Tuesday, February 1, 2011

Free-sex and vodka


            Our friend Ibu Viva, who runs a coffee plantation/tourist resort south of Salatiga, the chain-smoking-low-cut-dress-wearing-bacon-eating Muslim woman that we have become very fond of, clearly saw it as her opportunity, when we told her were Unitarian Universalists in the United States, to ask the question that had been burning in her mind for a long time:
            “What’s the difference between an atheist and a heathen?”
            In Indonesia, where your identity card includes one of the five sanctioned religions (Catholic and Protestant are separate; Jews need not apply), it’s all about the religious identity. Of course one can imagine that on an archipelago with thousands of islands and hundreds of languages, five religions doesn’t quite cut it, but that’s what they’ve got to work with.
            In Flores, our tour guide Johannes around the city of Bajawa came from what the tourist brochures for Flores call a “traditional village,” and he took us around several “traditional villages” that we trekked into through amazing jungles (cinnamon trees – it’s the bark). He told us about baptism ceremonies. Flores is primarily Catholic, because the Portuguese colonized it in the 16th century (cinnamon trees – it’s the bark), so all the children are baptized with a Catholic baptismal ceremony, and given a Catholic name. But the first baptism ceremony is the traditional one, and it’s the one where the baby picks its own name.

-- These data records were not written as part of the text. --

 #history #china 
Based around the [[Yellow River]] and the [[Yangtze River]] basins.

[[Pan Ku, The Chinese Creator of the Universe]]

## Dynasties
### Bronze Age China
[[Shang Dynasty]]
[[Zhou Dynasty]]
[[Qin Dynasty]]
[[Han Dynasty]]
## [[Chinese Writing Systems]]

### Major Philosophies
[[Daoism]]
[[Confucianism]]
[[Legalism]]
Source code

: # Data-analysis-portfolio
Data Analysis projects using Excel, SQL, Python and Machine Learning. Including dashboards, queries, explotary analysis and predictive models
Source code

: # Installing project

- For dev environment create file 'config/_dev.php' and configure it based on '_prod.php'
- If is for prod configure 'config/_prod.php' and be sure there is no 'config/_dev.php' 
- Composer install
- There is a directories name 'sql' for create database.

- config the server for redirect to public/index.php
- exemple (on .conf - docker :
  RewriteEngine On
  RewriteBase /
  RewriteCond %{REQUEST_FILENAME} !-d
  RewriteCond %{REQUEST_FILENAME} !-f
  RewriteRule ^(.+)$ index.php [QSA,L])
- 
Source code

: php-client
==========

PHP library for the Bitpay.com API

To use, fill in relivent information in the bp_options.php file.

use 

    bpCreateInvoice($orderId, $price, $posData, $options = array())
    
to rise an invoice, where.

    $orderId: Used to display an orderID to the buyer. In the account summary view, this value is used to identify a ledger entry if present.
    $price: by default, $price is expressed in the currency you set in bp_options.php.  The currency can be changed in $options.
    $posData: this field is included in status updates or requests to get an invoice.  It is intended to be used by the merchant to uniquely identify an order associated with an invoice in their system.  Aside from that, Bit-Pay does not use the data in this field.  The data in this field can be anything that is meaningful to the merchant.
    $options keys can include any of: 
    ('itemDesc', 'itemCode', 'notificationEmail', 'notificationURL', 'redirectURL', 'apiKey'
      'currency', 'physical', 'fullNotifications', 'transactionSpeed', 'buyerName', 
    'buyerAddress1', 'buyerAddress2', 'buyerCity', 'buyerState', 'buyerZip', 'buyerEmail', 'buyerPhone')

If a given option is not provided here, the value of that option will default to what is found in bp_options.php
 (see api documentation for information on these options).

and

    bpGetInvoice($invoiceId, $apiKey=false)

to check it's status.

            It goes something like this: the mother or father picks up the baby and carries it around and repeats names that come from the family history, working backwards from the parent to the grandparent and so on. At some point, the baby sneezes or farts or poops or waves her arms a little frantically and there it is, the name of the baby. He told us of situations where the parents got too impatient and just named the baby because the baby refused to choose a name. This was a mistake, because the baby cried and cried until they went through the process again and chose the right name.
            It’s like that here; Johannes was certainly, and deeply Catholic, but he and all his children, before they ever stepped into the church, were named this way, and the villages he took us to, all Catholic too, had pits where they buried animals in certain arrangements and aligned buildings in certain directions with religious meanings that would not pass muster in the Vatican.  Islam here, in general, is something people from the Middle East offer consider not real Islam, a silly claim about the largest Islamic country in the world. And there are syncretic blends all over the place, sacred caves and holy rocks and magical mountains that exist in perfect comfort with the religious affiliations on the official identity cards.

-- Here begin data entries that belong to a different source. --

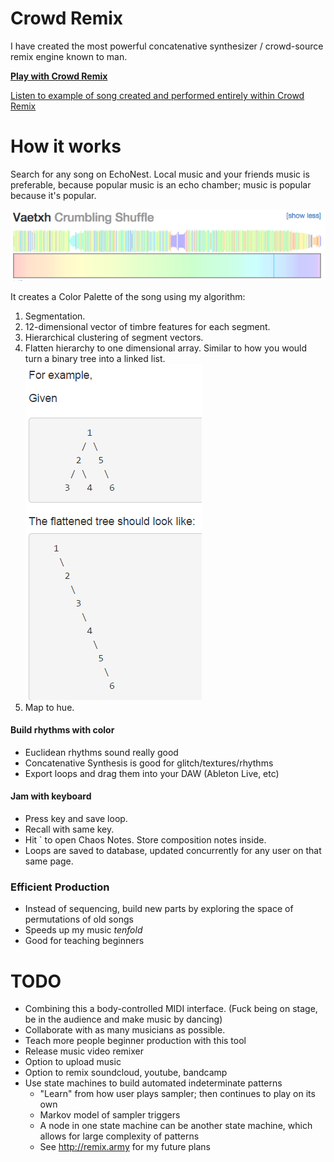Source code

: # Crowd Remix

I have created the most powerful concatenative synthesizer / crowd-source remix engine known to man. 

[**Play with Crowd Remix**](http://cortexel.us/crowdremix)

[Listen to example of song created and performed entirely within Crowd Remix](https://cortexelation.bandcamp.com/track/freeedm-etude-op-1-no-1)

# How it works

Search for any song on EchoNest. Local music and your friends music is preferable, because popular music is an echo chamber; music is popular because it's popular. 

<img src="./vaetxh.png">

It creates a Color Palette of the song using my algorithm:
  1. Segmentation. 
  2. 12-dimensional vector of timbre features for each segment.
  3. Hierarchical clustering of segment vectors. 
  4. Flatten hierarchy to one dimensional array. Similar to how you would turn a binary tree into a linked list.
    <img src="./flattening-tree.png">
  5. Map to hue. 

#### Build rhythms with color
  * Euclidean rhythms sound really good
  * Concatenative Synthesis is good for glitch/textures/rhythms
  * Export loops and drag them into your DAW (Ableton Live, etc)

#### Jam with keyboard
  * Press key and save loop.
  * Recall with same key. 
  * Hit ` to open Chaos Notes. Store composition notes inside. 
  * Loops are saved to database, updated concurrently for any user on that same page. 

### Efficient Production
  * Instead of sequencing, build new parts by exploring the space of permutations of old songs
  * Speeds up my music *tenfold*
  * Good for teaching beginners

# TODO
  * Combining this a body-controlled MIDI interface. (Fuck being on stage, be in the audience and make music by dancing)
  * Collaborate with as many musicians as possible. 
  * Teach more people beginner production with this tool
  * Release music video remixer
  * Option to upload music
  * Option to remix soundcloud, youtube, bandcamp
  * Use state machines to build automated indeterminate patterns
    * "Learn" from how user plays sampler; then continues to play on its own
    * Markov model of sampler triggers
    * A node in one state machine can be another state machine, which allows for large complexity of patterns
    * See http://remix.army for my future plans
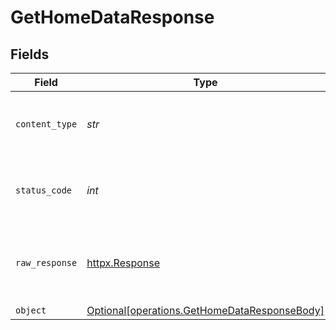 # GetHomeDataResponse


## Fields

| Field                                                                                              | Type                                                                                               | Required                                                                                           | Description                                                                                        |
| -------------------------------------------------------------------------------------------------- | -------------------------------------------------------------------------------------------------- | -------------------------------------------------------------------------------------------------- | -------------------------------------------------------------------------------------------------- |
| `content_type`                                                                                     | *str*                                                                                              | :heavy_check_mark:                                                                                 | HTTP response content type for this operation                                                      |
| `status_code`                                                                                      | *int*                                                                                              | :heavy_check_mark:                                                                                 | HTTP response status code for this operation                                                       |
| `raw_response`                                                                                     | [httpx.Response](https://www.python-httpx.org/api/#response)                                       | :heavy_check_mark:                                                                                 | Raw HTTP response; suitable for custom response parsing                                            |
| `object`                                                                                           | [Optional[operations.GetHomeDataResponseBody]](../../models/operations/gethomedataresponsebody.md) | :heavy_minus_sign:                                                                                 | Home Data                                                                                          |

            Here, in ways that I have not experienced since childhood, we breathe religion. We say a prayer before every staff meeting at my Christian University, with a call to prayer from several mosques sounding in the background. People ask where you are from, and what religion you are (and how much your house costs, and whether you use family planning – boundaries are a little different here). You must have a religion, and it’s not exactly illegal to marry someone from a different religious background, but it’s not easy either, and requires the approval of people from several different religious and secular offices.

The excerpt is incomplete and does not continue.